Date of Award

Spring 1-1-2015

Document Type


Degree Name

Doctor of Philosophy (PhD)


Chemistry & Biochemistry

First Advisor

Veronica M. Bierbaum

Second Advisor

Theodore P. Snow

Third Advisor

J. Mathias Weber

Fourth Advisor

Jose-Luis Jimenez

Fifth Advisor

Margaret A. Tolbert


The first polyatomic molecule was discovered in interstellar space in 1968, catalyzing the growth of a new scientific field called astrochemistry. Since its inception, collaborations among laboratory chemists, astrophysical modelers, and observational astronomers in this field have led to the detection of nearly 200 molecules in the interstellar medium (ISM).

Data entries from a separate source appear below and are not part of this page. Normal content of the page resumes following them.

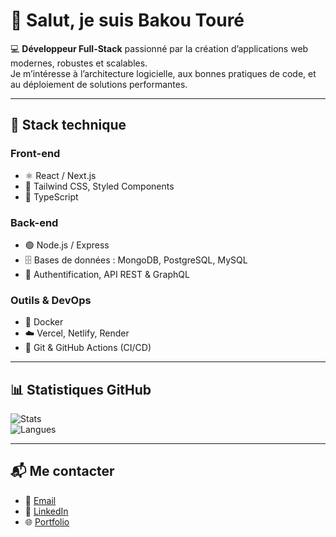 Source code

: # 👋 Salut, je suis Bakou Touré

💻 **Développeur Full-Stack** passionné par la création d’applications web modernes, robustes et scalables.  
Je m’intéresse à l’architecture logicielle, aux bonnes pratiques de code, et au déploiement de solutions performantes.

---

## 🚀 Stack technique

### Front-end
- ⚛️ React / Next.js  
- 🎨 Tailwind CSS, Styled Components  
- 🧩 TypeScript  

### Back-end
- 🟢 Node.js / Express  
- 🗄️ Bases de données : MongoDB, PostgreSQL, MySQL  
- 🔐 Authentification, API REST & GraphQL  

### Outils & DevOps
- 🐳 Docker  
- ☁️ Vercel, Netlify, Render  
- 🔄 Git & GitHub Actions (CI/CD)  

---

## 📊 Statistiques GitHub

![Stats](https://github-readme-stats.vercel.app/api?username=Bakops&show_icons=true&theme=radical)  
![Langues](https://github-readme-stats.vercel.app/api/top-langs/?username=Bakops&layout=compact&theme=radical)

---

## 📬 Me contacter

- 📧 [Email](mailto:bakoutoure4@gmail.com)  
- 💼 [LinkedIn](https://www.linkedin.com/in/toure-bakou-a2b05921a/?trk=guest_homepage-basic_google-one-tap-submit)  
- 🌐 [Portfolio](https://bakoutoure.vercel.app)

Similarly, detections of complex biomolecules in cometary dust and meteorites have sparked theories of the origin of terrestrial life, a central focus of the recently-established field of astrobiology. Chemical processing occurs in a variety of environments within our galaxy. The purpose of this work is to explore the chemistry of ions and molecules that are pertinent to a multitude of these regions including nebulae, prestellar cores, and the atmosphere of Saturn’s moon, Titan.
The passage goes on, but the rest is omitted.